In order to create the Data Fusion tables layout automatically, I've set up a simple command line application that connects to AS/400 through the same JTOpen JDBC driver and queries the files/tables metadata, in particular it's structure, the columns name, data type, precision, etc..

I've also implemented some transformation rules to run some tests and everything worked fine.
I'm still waiting for some target specification information from the target team, but I believe that I'll have two mappers ready for some serious testing real soon.

I've also received the production data, which means know I can test my data profiler with real data.

Monday, April 13, 2009

Day 13 - Data Profiler Enhanced

Today the data profiler has received a ranking function, that ranks the profiled data and cuts off data that is considered as discarded.

When data is profiled, a tupple with the term and the context is saved.
The context helps in the evaluation of the term, specially to know if it's a false positive.
The context is also used to cut off data.
It is possible to maintain only terms that have a ranking index, calculated from the term context, equal or higher than a value. Or, it is possible to maintain only terms that differ from the immediately higher rank higher than a giver percentage, i. e., if the current term differs mores than a given percentage from the last term, the current term and all with lower ranks are discarded.

With this enhancements, the data profiler is finished.
Unless there's some special need to profile other data, it is done for now.

Thursday, April 9, 2009

Day 9 - Data Profiling

I'm continue to develop the data cleaning function for the honorific titles.
Currently I'm developing a data profiler, a stand alone Java application that queries DB2 via JDBC JTOpen, that has already found some anomalies in the person contact name. There's the expected typos, some ad-hoc markers, and finally, the usual user creativity.

These user creativity anomalies are the funniest of them all. In the person contact name there's random chars, like "USO USSSSS", training data, like "TEST" and totally nonsense person names, like "EXITING NOW", "ALSO EXITING" and "NEW".

Day 8 - Honorific Title Cleaning

I've started to work on a data cleaning function to detect honorific titles in a free text field.
The text field holds the contact name of a person that might be preceded, or followed by, the honorific title.

I'm working on several distinct approaches. The first one is the classical one, where I'm using a dictionary. The second one is automatic where the algorithm will try to infer if an honorific title exists or not. And the last one is an extension of the automatic, using an exclusion dictionary.

In the first tests I've performed I've found a lot of false positives, therefor I'll use a first name dictionary to exclude those.

Tuesday, April 7, 2009

Day 7 - First Mappings

The first mappings have been specified.

I've spent almost all day with the target team and the source teams, one from the main system and another from a secondary system.
It was a productive day, since we were able to map over 90% of both systems, that will migrate into the same target specification.

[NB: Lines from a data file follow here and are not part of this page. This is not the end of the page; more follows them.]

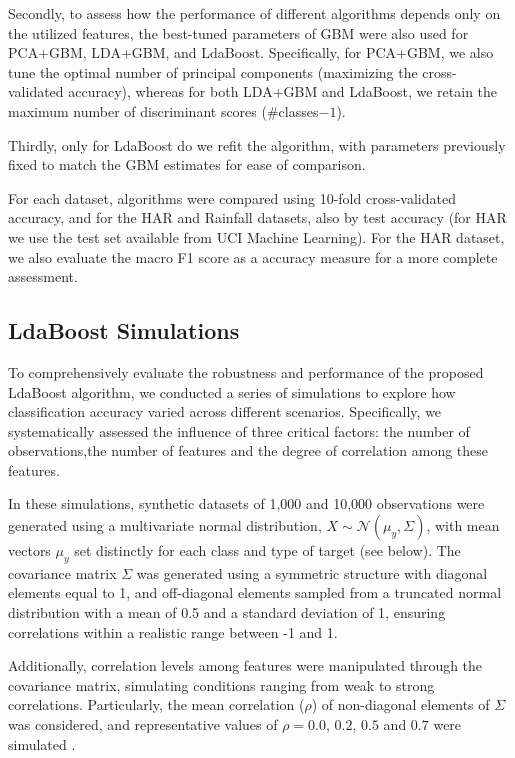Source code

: \documentclass[11pt,a4paper]{article}
\begin{document}
Secondly, to assess how the performance of different algorithms depends only on the utilized features, the best-tuned parameters of GBM were also used for PCA+GBM, LDA+GBM, and LdaBoost. Specifically, for PCA+GBM, we also tune the optimal number of principal components (maximizing the cross-validated accuracy), whereas for both LDA+GBM and LdaBoost, we retain the maximum number of discriminant scores (\#classes$-1$).

Thirdly, only for LdaBoost do we refit the algorithm, with parameters previously fixed to match the GBM estimates for ease of comparison.

For each dataset, algorithms were compared using 10-fold cross-validated accuracy, and for the HAR and Rainfall datasets, also by test accuracy (for HAR we use the test set available from UCI Machine Learning). 
For the HAR dataset, we also evaluate the macro F1 score as a accuracy measure for a more complete assessment.


\subsection*{LdaBoost Simulations}
To comprehensively evaluate the robustness and performance of the proposed LdaBoost algorithm, we conducted a series of simulations to explore how classification accuracy varied across different scenarios. Specifically, we systematically assessed the influence of three critical factors: the number of observations,the number of features and the degree of correlation among these features.

In these simulations, synthetic datasets of 1,000 and 10,000 observations were generated using a multivariate normal distribution, $X \sim \mathcal{N}(\mu_y, \Sigma)$, with mean vectors $\mu_y$ set distinctly for each class and type of target (see below). The covariance matrix $\Sigma$ was generated using a symmetric structure with diagonal elements equal to 1, and off-diagonal elements sampled from a truncated normal distribution with a mean of 0.5 and a standard deviation of 1, ensuring correlations within a realistic range between -1 and 1.

Additionally, correlation levels among features were manipulated through the covariance matrix, simulating conditions ranging from weak to strong correlations. Particularly, the mean correlation ($\rho$) of non-diagonal elements of $\Sigma$ was considered, and representative values of $\rho = 0.0$, $0.2$, $0.5$ and $0.7$ were simulated . 
\end{document}
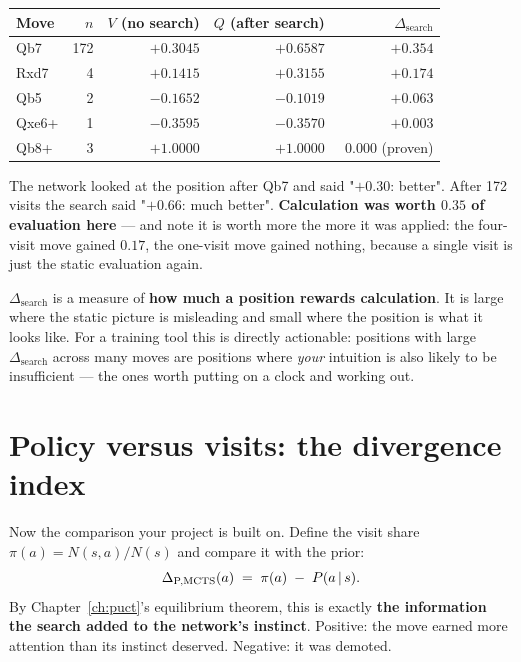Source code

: \begin{realdata}[title={Real engine output: what search added, Morphy position}]
\begin{center}
\begin{tabular}{@{}lrrrr@{}}
\toprule
Move & $n$ & $V$ (no search) & $Q$ (after search) & $\Delta_{\text{search}}$ \\
\midrule
Qb7   & 172 & $+0.3045$ & $+0.6587$ & $\mathbf{+0.354}$ \\
Rxd7  &   4 & $+0.1415$ & $+0.3155$ & $+0.174$ \\
Qb5   &   2 & $-0.1652$ & $-0.1019$ & $+0.063$ \\
Qxe6+ &   1 & $-0.3595$ & $-0.3570$ & $+0.003$ \\
Qb8+  &   3 & $+1.0000$ & $+1.0000$ & $\ \ 0.000$ (proven) \\
\bottomrule
\end{tabular}
\end{center}
The network looked at the position after Qb7 and said "$+0.30$: better". After 172 visits the
search said "$+0.66$: much better". \textbf{Calculation was worth $0.35$ of evaluation here}
--- and note it is worth more the more it was applied: the four-visit move gained $0.17$, the
one-visit move gained nothing, because a single visit is just the static evaluation again.
\end{realdata}

\begin{keyidea}
$\Delta_{\text{search}}$ is a measure of \textbf{how much a position rewards calculation}. It
is large where the static picture is misleading and small where the position is what it looks
like. For a training tool this is directly actionable: positions with large
$\Delta_{\text{search}}$ across many moves are positions where \emph{your} intuition is also
likely to be insufficient --- the ones worth putting on a clock and working out.
\end{keyidea}

\section{Policy versus visits: the divergence index}

Now the comparison your project is built on. Define the visit share
$\pi(a) = N(s,a)/N(s)$ and compare it with the prior:
\begin{equation}
  \label{eq:divergence}
  \Delta_{\text{P,MCTS}}(a) \;=\; \pi(a) \;-\; P(a\given s) .
\end{equation}
By Chapter~\ref{ch:puct}'s equilibrium theorem, this is exactly \textbf{the information the
search added to the network's instinct}. Positive: the move earned more attention than its
instinct deserved. Negative: it was demoted.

The doubts and problems detected will be easily solved.

As expected, some cleaning will be performed by the trasformation rules. For instance, in some circumstances, the honorific title will have to be automatically inferred from a free form text field.
It will also be necessary to perform duplicate detection and entity fusion before executing the migration.

None of these seems really problematic at this time.

Monday, April 6, 2009

Day 6 - Setup for First Mapping

The plan for phase has rolled out and we've prepared for the first mapping meeting tomorrow.
We've also set up the development environment on the computer that has arrived.
My computer has not arrived yet, and that will become a problem if it does not arrive in the next two days.
We have also requested for a new data loading into DB2, but this time with the structure will be preserved.

Friday, April 3, 2009

Day 3 - Target specification

The target specification arrived today.
It's an hierarchical structure that will result in a flat file where each line will represent a specific piace of information, identified by a code.
We've started to work on it, but since the specification is more like a meta-model, we had to make some adjustments to comply with such a dynamic structure.
All problems have been solved, they were actually simple decisions that the source team helped to make.
The DB2 model has been created and our scripts turned it into mapping sheets, that will be used in the functional mapping performed by the source and the target teams.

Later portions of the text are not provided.